• Try it: Any picture in the data below gets skipped; print all the rest exactly.

• Source data:
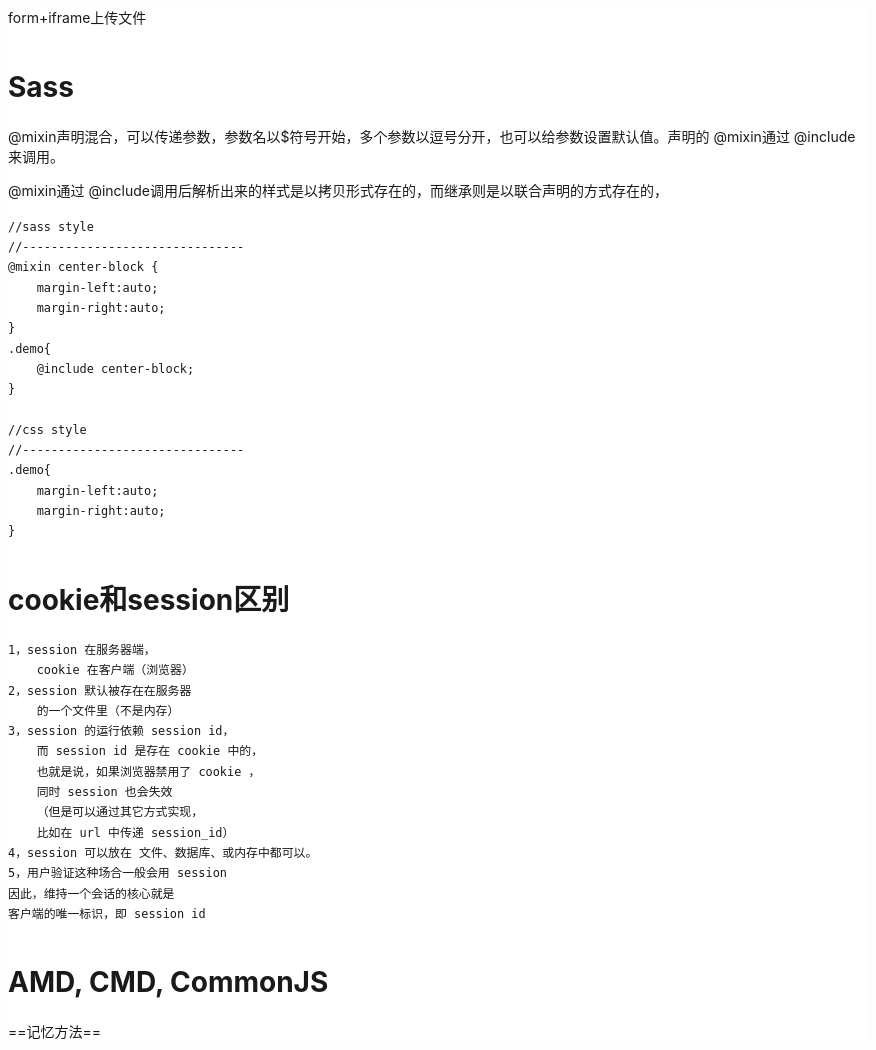 form+iframe上传文件

# Sass

 @mixin声明混合，可以传递参数，参数名以$符号开始，多个参数以逗号分开，也可以给参数设置默认值。声明的 @mixin通过 @include来调用。

 @mixin通过 @include调用后解析出来的样式是以拷贝形式存在的，而继承则是以联合声明的方式存在的，

```
//sass style
//-------------------------------
@mixin center-block {
    margin-left:auto;
    margin-right:auto;
}
.demo{
    @include center-block;
}

//css style
//-------------------------------
.demo{
    margin-left:auto;
    margin-right:auto;
}
```

# cookie和session区别

```
1，session 在服务器端，
    cookie 在客户端（浏览器）
2，session 默认被存在在服务器
    的一个文件里（不是内存）
3，session 的运行依赖 session id，
    而 session id 是存在 cookie 中的，
    也就是说，如果浏览器禁用了 cookie ，
    同时 session 也会失效
    （但是可以通过其它方式实现，
    比如在 url 中传递 session_id）
4，session 可以放在 文件、数据库、或内存中都可以。
5，用户验证这种场合一般会用 session
因此，维持一个会话的核心就是
客户端的唯一标识，即 session id

```

# AMD, CMD, CommonJS

==记忆方法==

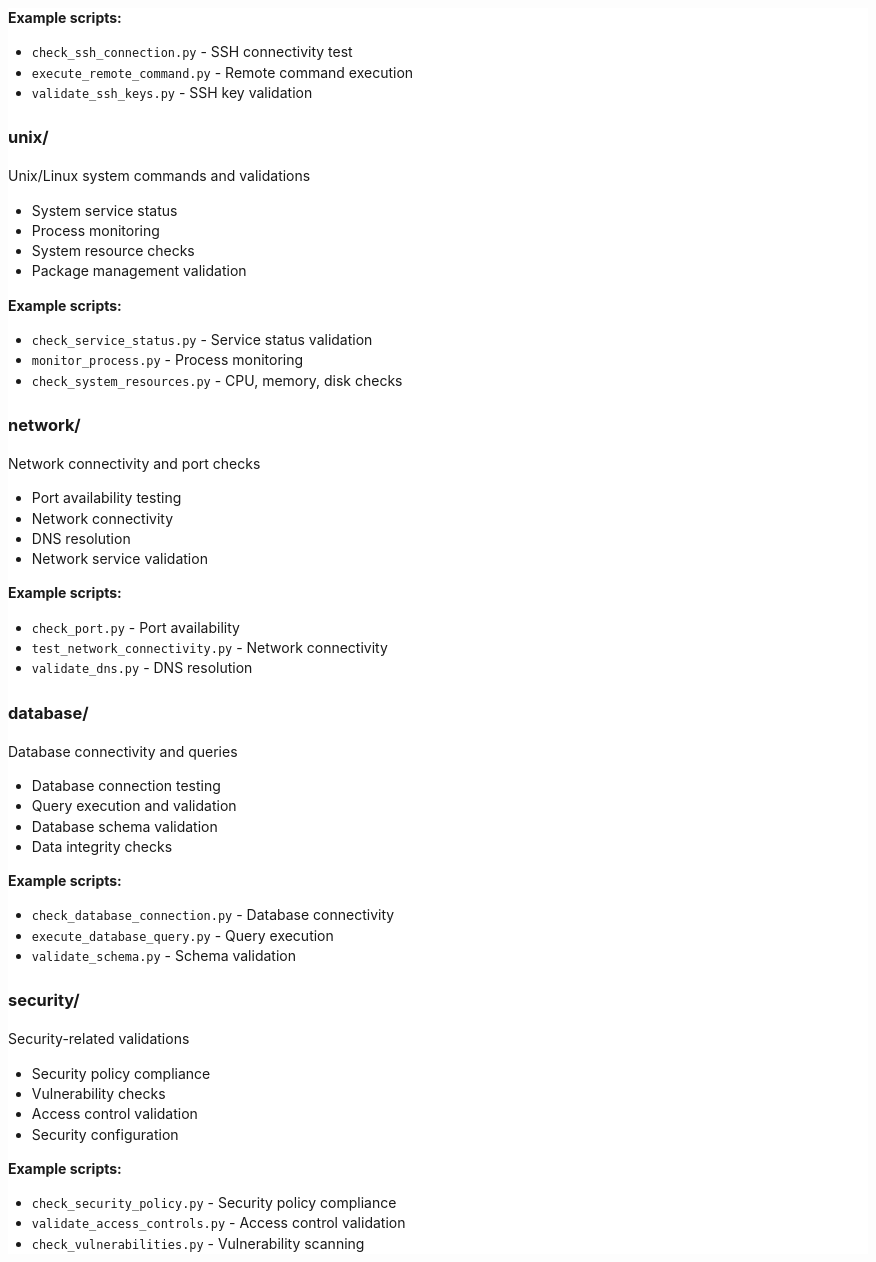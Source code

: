**Example scripts:**
- `check_ssh_connection.py` - SSH connectivity test
- `execute_remote_command.py` - Remote command execution
- `validate_ssh_keys.py` - SSH key validation

### unix/
Unix/Linux system commands and validations
- System service status
- Process monitoring
- System resource checks
- Package management validation

**Example scripts:**
- `check_service_status.py` - Service status validation
- `monitor_process.py` - Process monitoring
- `check_system_resources.py` - CPU, memory, disk checks

### network/
Network connectivity and port checks
- Port availability testing
- Network connectivity
- DNS resolution
- Network service validation

**Example scripts:**
- `check_port.py` - Port availability
- `test_network_connectivity.py` - Network connectivity
- `validate_dns.py` - DNS resolution

### database/
Database connectivity and queries
- Database connection testing
- Query execution and validation
- Database schema validation
- Data integrity checks

**Example scripts:**
- `check_database_connection.py` - Database connectivity
- `execute_database_query.py` - Query execution
- `validate_schema.py` - Schema validation

### security/
Security-related validations
- Security policy compliance
- Vulnerability checks
- Access control validation
- Security configuration

**Example scripts:**
- `check_security_policy.py` - Security policy compliance
- `validate_access_controls.py` - Access control validation
- `check_vulnerabilities.py` - Vulnerability scanning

• Solution to the problem:
 form+iframe上传文件

# Sass

 @mixin声明混合，可以传递参数，参数名以$符号开始，多个参数以逗号分开，也可以给参数设置默认值。声明的 @mixin通过 @include来调用。

 @mixin通过 @include调用后解析出来的样式是以拷贝形式存在的，而继承则是以联合声明的方式存在的，

```
//sass style
//-------------------------------
@mixin center-block {
    margin-left:auto;
    margin-right:auto;
}
.demo{
    @include center-block;
}

//css style
//-------------------------------
.demo{
    margin-left:auto;
    margin-right:auto;
}
```

# cookie和session区别

```
1，session 在服务器端，
    cookie 在客户端（浏览器）
2，session 默认被存在在服务器
    的一个文件里（不是内存）
3，session 的运行依赖 session id，
    而 session id 是存在 cookie 中的，
    也就是说，如果浏览器禁用了 cookie ，
    同时 session 也会失效
    （但是可以通过其它方式实现，
    比如在 url 中传递 session_id）
4，session 可以放在 文件、数据库、或内存中都可以。
5，用户验证这种场合一般会用 session
因此，维持一个会话的核心就是
客户端的唯一标识，即 session id

```

# AMD, CMD, CommonJS

==记忆方法==

Source code

:**Example scripts:**
- `check_ssh_connection.py` - SSH connectivity test
- `execute_remote_command.py` - Remote command execution
- `validate_ssh_keys.py` - SSH key validation

### unix/
Unix/Linux system commands and validations
- System service status
- Process monitoring
- System resource checks
- Package management validation

**Example scripts:**
- `check_service_status.py` - Service status validation
- `monitor_process.py` - Process monitoring
- `check_system_resources.py` - CPU, memory, disk checks

### network/
Network connectivity and port checks
- Port availability testing
- Network connectivity
- DNS resolution
- Network service validation

**Example scripts:**
- `check_port.py` - Port availability
- `test_network_connectivity.py` - Network connectivity
- `validate_dns.py` - DNS resolution

### database/
Database connectivity and queries
- Database connection testing
- Query execution and validation
- Database schema validation
- Data integrity checks

**Example scripts:**
- `check_database_connection.py` - Database connectivity
- `execute_database_query.py` - Query execution
- `validate_schema.py` - Schema validation

### security/
Security-related validations
- Security policy compliance
- Vulnerability checks
- Access control validation
- Security configuration

**Example scripts:**
- `check_security_policy.py` - Security policy compliance
- `validate_access_controls.py` - Access control validation
- `check_vulnerabilities.py` - Vulnerability scanning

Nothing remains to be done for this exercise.